Published: 1 April 2021
Last updated: 5 March 2024
TUCKED WITHIN the mountains of Japan’s Gifu prefecture, in the middle of Takayama, lies Funasaka Sake Brewery. With its dark-wood walls and stacked sake barrels, it looks typical. But inside is a surprise: Funasaka sells top-notch kosher sake.
Less than one percent of the Japanese population identifies as Jewish, but according to Hiroki Arisu, the brewery’s 35-year-old president and CEO, the land-locked prefecture welcomes more than 10,000 Israeli travellers annually — an impressive number given Takayama is home to fewer than 90,000 residents.

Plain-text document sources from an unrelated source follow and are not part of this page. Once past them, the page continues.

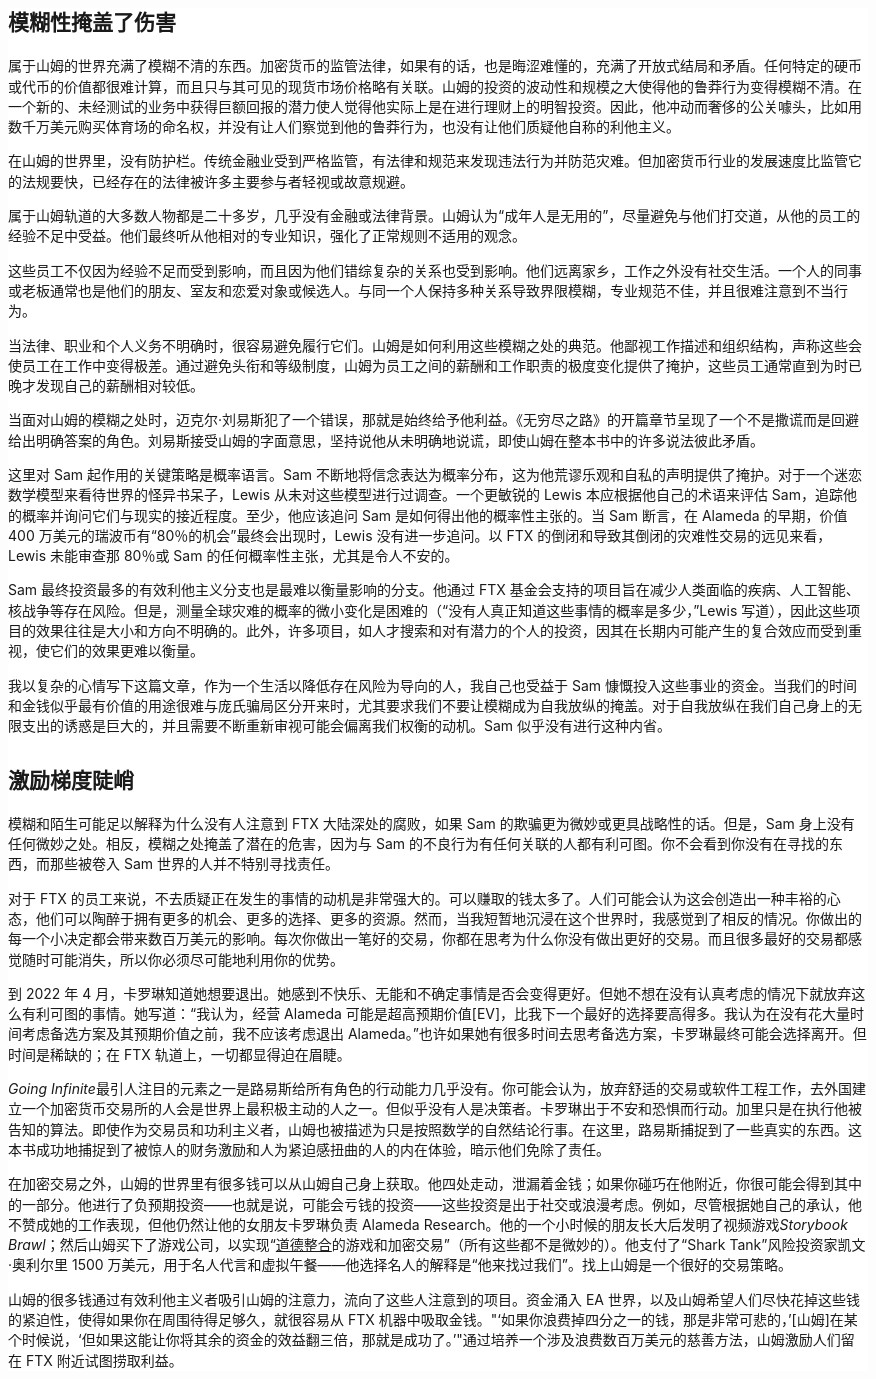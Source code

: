 ## **模糊性掩盖了伤害**

属于山姆的世界充满了模糊不清的东西。加密货币的监管法律，如果有的话，也是晦涩难懂的，充满了开放式结局和矛盾。任何特定的硬币或代币的价值都很难计算，而且只与其可见的现货市场价格略有关联。山姆的投资的波动性和规模之大使得他的鲁莽行为变得模糊不清。在一个新的、未经测试的业务中获得巨额回报的潜力使人觉得他实际上是在进行理财上的明智投资。因此，他冲动而奢侈的公关噱头，比如用数千万美元购买体育场的命名权，并没有让人们察觉到他的鲁莽行为，也没有让他们质疑他自称的利他主义。

在山姆的世界里，没有防护栏。传统金融业受到严格监管，有法律和规范来发现违法行为并防范灾难。但加密货币行业的发展速度比监管它的法规要快，已经存在的法律被许多主要参与者轻视或故意规避。

属于山姆轨道的大多数人物都是二十多岁，几乎没有金融或法律背景。山姆认为“成年人是无用的”，尽量避免与他们打交道，从他的员工的经验不足中受益。他们最终听从他相对的专业知识，强化了正常规则不适用的观念。

这些员工不仅因为经验不足而受到影响，而且因为他们错综复杂的关系也受到影响。他们远离家乡，工作之外没有社交生活。一个人的同事或老板通常也是他们的朋友、室友和恋爱对象或候选人。与同一个人保持多种关系导致界限模糊，专业规范不佳，并且很难注意到不当行为。

当法律、职业和个人义务不明确时，很容易避免履行它们。山姆是如何利用这些模糊之处的典范。他鄙视工作描述和组织结构，声称这些会使员工在工作中变得极差。通过避免头衔和等级制度，山姆为员工之间的薪酬和工作职责的极度变化提供了掩护，这些员工通常直到为时已晚才发现自己的薪酬相对较低。

当面对山姆的模糊之处时，迈克尔·刘易斯犯了一个错误，那就是始终给予他利益。《无穷尽之路》的开篇章节呈现了一个不是撒谎而是回避给出明确答案的角色。刘易斯接受山姆的字面意思，坚持说他从未明确地说谎，即使山姆在整本书中的许多说法彼此矛盾。

这里对 Sam 起作用的关键策略是概率语言。Sam 不断地将信念表达为概率分布，这为他荒谬乐观和自私的声明提供了掩护。对于一个迷恋数学模型来看待世界的怪异书呆子，Lewis 从未对这些模型进行过调查。一个更敏锐的 Lewis 本应根据他自己的术语来评估 Sam，追踪他的概率并询问它们与现实的接近程度。至少，他应该追问 Sam 是如何得出他的概率性主张的。当 Sam 断言，在 Alameda 的早期，价值 400 万美元的瑞波币有“80％的机会”最终会出现时，Lewis 没有进一步追问。以 FTX 的倒闭和导致其倒闭的灾难性交易的远见来看，Lewis 未能审查那 80％或 Sam 的任何概率性主张，尤其是令人不安的。

Sam 最终投资最多的有效利他主义分支也是最难以衡量影响的分支。他通过 FTX 基金会支持的项目旨在减少人类面临的疾病、人工智能、核战争等存在风险。但是，测量全球灾难的概率的微小变化是困难的（“没有人真正知道这些事情的概率是多少，”Lewis 写道），因此这些项目的效果往往是大小和方向不明确的。此外，许多项目，如人才搜索和对有潜力的个人的投资，因其在长期内可能产生的复合效应而受到重视，使它们的效果更难以衡量。

我以复杂的心情写下这篇文章，作为一个生活以降低存在风险为导向的人，我自己也受益于 Sam 慷慨投入这些事业的资金。当我们的时间和金钱似乎最有价值的用途很难与庞氏骗局区分开来时，尤其要求我们不要让模糊成为自我放纵的掩盖。对于自我放纵在我们自己身上的无限支出的诱惑是巨大的，并且需要不断重新审视可能会偏离我们权衡的动机。Sam 似乎没有进行这种内省。

## **激励梯度陡峭**

模糊和陌生可能足以解释为什么没有人注意到 FTX 大陆深处的腐败，如果 Sam 的欺骗更为微妙或更具战略性的话。但是，Sam 身上没有任何微妙之处。相反，模糊之处掩盖了潜在的危害，因为与 Sam 的不良行为有任何关联的人都有利可图。你不会看到你没有在寻找的东西，而那些被卷入 Sam 世界的人并不特别寻找责任。

对于 FTX 的员工来说，不去质疑正在发生的事情的动机是非常强大的。可以赚取的钱太多了。人们可能会认为这会创造出一种丰裕的心态，他们可以陶醉于拥有更多的机会、更多的选择、更多的资源。然而，当我短暂地沉浸在这个世界时，我感觉到了相反的情况。你做出的每一个小决定都会带来数百万美元的影响。每次你做出一笔好的交易，你都在思考为什么你没有做出更好的交易。而且很多最好的交易都感觉随时可能消失，所以你必须尽可能地利用你的优势。

到 2022 年 4 月，卡罗琳知道她想要退出。她感到不快乐、无能和不确定事情是否会变得更好。但她不想在没有认真考虑的情况下就放弃这么有利可图的事情。她写道：“我认为，经营 Alameda 可能是超高预期价值[EV]，比我下一个最好的选择要高得多。我认为在没有花大量时间考虑备选方案及其预期价值之前，我不应该考虑退出 Alameda。”也许如果她有很多时间去思考备选方案，卡罗琳最终可能会选择离开。但时间是稀缺的；在 FTX 轨道上，一切都显得迫在眉睫。

*Going Infinite*最引人注目的元素之一是路易斯给所有角色的行动能力几乎没有。你可能会认为，放弃舒适的交易或软件工程工作，去外国建立一个加密货币交易所的人会是世界上最积极主动的人之一。但似乎没有人是决策者。卡罗琳出于不安和恐惧而行动。加里只是在执行他被告知的算法。即使作为交易员和功利主义者，山姆也被描述为只是按照数学的自然结论行事。在这里，路易斯捕捉到了一些真实的东西。这本书成功地捕捉到了被惊人的财务激励和人为紧迫感扭曲的人的内在体验，暗示他们免除了责任。

在加密交易之外，山姆的世界里有很多钱可以从山姆自己身上获取。他四处走动，泄漏着金钱；如果你碰巧在他附近，你很可能会得到其中的一部分。他进行了负预期投资——也就是说，可能会亏钱的投资——这些投资是出于社交或浪漫考虑。例如，尽管根据她自己的承认，他不赞成她的工作表现，但他仍然让他的女朋友卡罗琳负责 Alameda Research。他的一个小时候的朋友长大后发明了视频游戏*Storybook Brawl*；然后山姆买下了游戏公司，以实现“[道德整合](https://www.prnewswire.com/news-releases/ftx-acquires-storybook-brawl-developer-good-luck-games-301507721.html)的游戏和加密交易”（所有这些都不是微妙的）。他支付了“Shark Tank”风险投资家凯文·奥利尔里 1500 万美元，用于名人代言和虚拟午餐——他选择名人的解释是“他来找过我们”。找上山姆是一个很好的交易策略。

山姆的很多钱通过有效利他主义者吸引山姆的注意力，流向了这些人注意到的项目。资金涌入 EA 世界，以及山姆希望人们尽快花掉这些钱的紧迫性，使得如果你在周围待得足够久，就很容易从 FTX 机器中吸取金钱。"‘如果你浪费掉四分之一的钱，那是非常可悲的，’[山姆]在某个时候说，‘但如果这能让你将其余的资金的效益翻三倍，那就是成功了。’"通过培养一个涉及浪费数百万美元的慈善方法，山姆激励人们留在 FTX 附近试图捞取利益。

So why do so many Israelis visit the modestly sized city, and in numbers great enough to inspire a local brewery to navigate Judaism’s famously complicated dietary laws?
The roots of the influx go back to World War II, when Chiune Sugihara, a local of Gifu, took action in a way that earned him, in 1985, just before his death at age 86, the honorific “Righteous Among the Nations” from the state of Israel.
FULL STORY The heartwarming history behind a brewery’s kosher sake (Atlas Obscura)
Photo: Rabbi Edery and CEO Hiroki Arisu outside Funasaka Sake Brewery in Gifu, Japan (Courtesy of Kosher Japan)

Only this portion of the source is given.